** RECORDED INFORMATION follows **

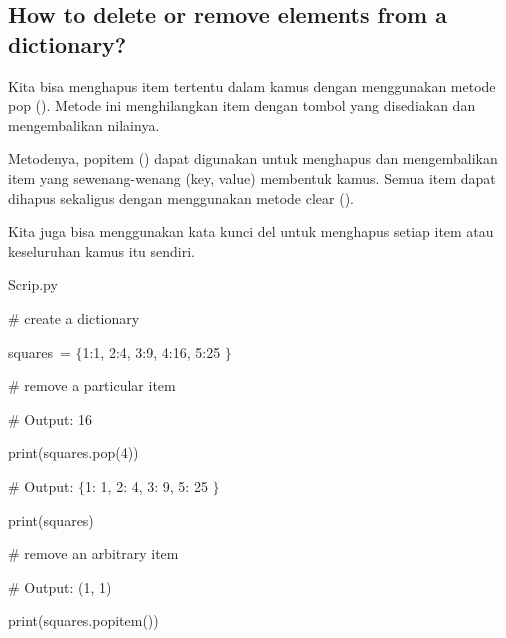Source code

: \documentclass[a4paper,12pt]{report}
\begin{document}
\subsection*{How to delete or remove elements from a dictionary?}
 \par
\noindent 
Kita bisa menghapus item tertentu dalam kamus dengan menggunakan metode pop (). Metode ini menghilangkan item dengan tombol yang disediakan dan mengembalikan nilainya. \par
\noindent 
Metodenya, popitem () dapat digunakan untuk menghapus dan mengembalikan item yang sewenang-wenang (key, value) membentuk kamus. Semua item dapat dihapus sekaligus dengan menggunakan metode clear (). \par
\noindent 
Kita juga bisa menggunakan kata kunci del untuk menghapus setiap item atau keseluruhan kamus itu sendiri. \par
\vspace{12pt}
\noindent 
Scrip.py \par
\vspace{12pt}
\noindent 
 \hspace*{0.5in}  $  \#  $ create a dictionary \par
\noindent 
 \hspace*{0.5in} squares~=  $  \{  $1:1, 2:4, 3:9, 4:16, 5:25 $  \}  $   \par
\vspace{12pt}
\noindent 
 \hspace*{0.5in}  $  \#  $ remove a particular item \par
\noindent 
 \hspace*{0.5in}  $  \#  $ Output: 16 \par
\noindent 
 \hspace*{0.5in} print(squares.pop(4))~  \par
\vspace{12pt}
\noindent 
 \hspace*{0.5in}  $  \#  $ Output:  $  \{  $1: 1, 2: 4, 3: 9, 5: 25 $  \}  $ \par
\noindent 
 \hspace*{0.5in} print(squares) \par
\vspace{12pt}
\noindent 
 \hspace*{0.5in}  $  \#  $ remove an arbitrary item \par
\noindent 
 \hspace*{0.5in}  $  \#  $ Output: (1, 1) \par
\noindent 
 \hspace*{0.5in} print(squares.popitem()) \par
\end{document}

** End of RECORDED INFORMATION **
** RECORDED INFORMATION follows **

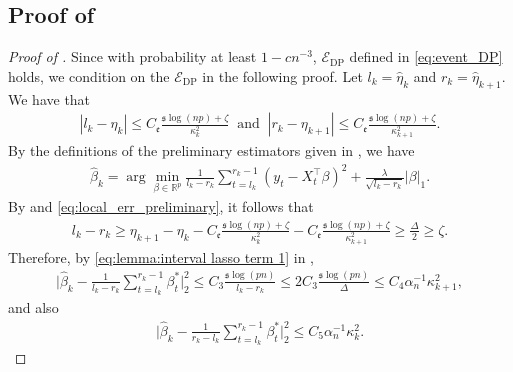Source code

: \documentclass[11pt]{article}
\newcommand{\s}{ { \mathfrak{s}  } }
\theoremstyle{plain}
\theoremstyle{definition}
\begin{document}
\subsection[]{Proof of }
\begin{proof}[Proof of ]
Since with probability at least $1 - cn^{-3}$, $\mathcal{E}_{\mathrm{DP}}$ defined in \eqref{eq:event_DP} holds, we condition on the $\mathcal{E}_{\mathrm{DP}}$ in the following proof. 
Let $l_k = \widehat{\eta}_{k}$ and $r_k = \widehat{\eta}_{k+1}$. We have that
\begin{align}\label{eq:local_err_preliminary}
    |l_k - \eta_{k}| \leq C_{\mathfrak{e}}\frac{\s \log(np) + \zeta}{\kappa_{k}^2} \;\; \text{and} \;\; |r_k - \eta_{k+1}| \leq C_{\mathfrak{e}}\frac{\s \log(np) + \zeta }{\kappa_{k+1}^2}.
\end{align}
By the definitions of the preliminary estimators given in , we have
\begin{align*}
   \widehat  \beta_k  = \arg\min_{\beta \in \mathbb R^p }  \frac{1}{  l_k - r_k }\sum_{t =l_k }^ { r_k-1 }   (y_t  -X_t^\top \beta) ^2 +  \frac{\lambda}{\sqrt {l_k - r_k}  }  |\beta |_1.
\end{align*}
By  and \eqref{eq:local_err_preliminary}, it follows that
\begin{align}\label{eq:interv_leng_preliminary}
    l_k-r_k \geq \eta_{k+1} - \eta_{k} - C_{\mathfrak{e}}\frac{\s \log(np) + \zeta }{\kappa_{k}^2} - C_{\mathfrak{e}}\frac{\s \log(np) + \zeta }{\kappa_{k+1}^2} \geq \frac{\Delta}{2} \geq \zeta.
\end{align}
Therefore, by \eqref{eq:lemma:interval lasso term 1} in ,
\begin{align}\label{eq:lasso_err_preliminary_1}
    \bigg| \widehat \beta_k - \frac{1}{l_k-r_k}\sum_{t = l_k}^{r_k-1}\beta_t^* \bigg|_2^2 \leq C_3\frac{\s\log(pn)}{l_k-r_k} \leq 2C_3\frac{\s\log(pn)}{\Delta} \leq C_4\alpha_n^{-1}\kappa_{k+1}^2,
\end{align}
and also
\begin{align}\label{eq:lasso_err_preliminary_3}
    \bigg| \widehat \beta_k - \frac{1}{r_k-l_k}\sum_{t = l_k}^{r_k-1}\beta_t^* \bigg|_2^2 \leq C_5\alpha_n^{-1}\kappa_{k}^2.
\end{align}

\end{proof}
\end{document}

** End of RECORDED INFORMATION **

(EXERCISE PROMPT) Determine the number of lines in the preceding data that contain the word "remove". Reply with that number only.

(YOUR SOLUTION) 3